Advanced Aggregation with User-Defined Functions

Push custom logic into the database with WebAssembly-powered UDFs and UDAs. Compute confidence-weighted averages and temperature histograms across millions of IoT rows without shipping raw data to your application.

Note	Complete the 3-Node Cluster Setup tutorial first, or have a running Ferrosa cluster accessible on `localhost:9042`.

Overview

What are UDFs and UDAs?

A User-Defined Function (UDF) is a scalar function you register with Ferrosa. It takes one or more column values from a single row and returns a single result. Every row in a query result can pass through the function before being returned to the client.

A User-Defined Aggregate (UDA) folds a set of rows down to a single value. Ferrosa calls a state function once per row to accumulate running state, then calls a final function once to produce the result from that state. Standard CQL aggregates like COUNT, SUM, and AVG work this way internally; UDAs let you define your own.

In Ferrosa, both UDFs and UDAs are compiled to WebAssembly using the WASM Component Model.
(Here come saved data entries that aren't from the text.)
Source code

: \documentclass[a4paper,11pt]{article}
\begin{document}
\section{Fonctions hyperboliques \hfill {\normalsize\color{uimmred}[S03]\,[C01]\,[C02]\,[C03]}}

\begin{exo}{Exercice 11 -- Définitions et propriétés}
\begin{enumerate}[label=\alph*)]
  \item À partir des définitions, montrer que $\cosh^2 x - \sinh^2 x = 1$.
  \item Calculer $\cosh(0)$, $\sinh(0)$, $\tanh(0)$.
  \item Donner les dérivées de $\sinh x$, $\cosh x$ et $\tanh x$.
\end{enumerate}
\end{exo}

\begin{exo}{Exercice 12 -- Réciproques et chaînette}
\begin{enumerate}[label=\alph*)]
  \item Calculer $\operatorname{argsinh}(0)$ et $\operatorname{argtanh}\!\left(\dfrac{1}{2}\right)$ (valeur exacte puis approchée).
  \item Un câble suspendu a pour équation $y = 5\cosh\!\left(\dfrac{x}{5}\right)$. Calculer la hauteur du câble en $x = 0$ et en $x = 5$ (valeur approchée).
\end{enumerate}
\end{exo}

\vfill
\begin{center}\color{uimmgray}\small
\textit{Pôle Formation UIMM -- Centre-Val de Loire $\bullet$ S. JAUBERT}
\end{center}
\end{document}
You write your function in Rust, compile it to a .wasm binary with cargo-component, hex-encode the bytes, and register them with a CREATE FUNCTION or CREATE AGGREGATE statement. The database executes the WASM inside a sandboxed runtime, so custom logic cannot access the host filesystem or network.

Why this matters

Without UDFs and UDAs, any aggregation beyond COUNT, SUM, MIN, MAX, and AVG requires pulling raw rows out of the database and computing in application code. For an IoT deployment with millions of readings per day, that means transferring megabytes of data over the network for every dashboard refresh.

UDFs and UDAs move the computation to where the data lives. Ferrosa runs the logic on each node, aggregates the partial results across partitions, and returns a single compact answer to your client.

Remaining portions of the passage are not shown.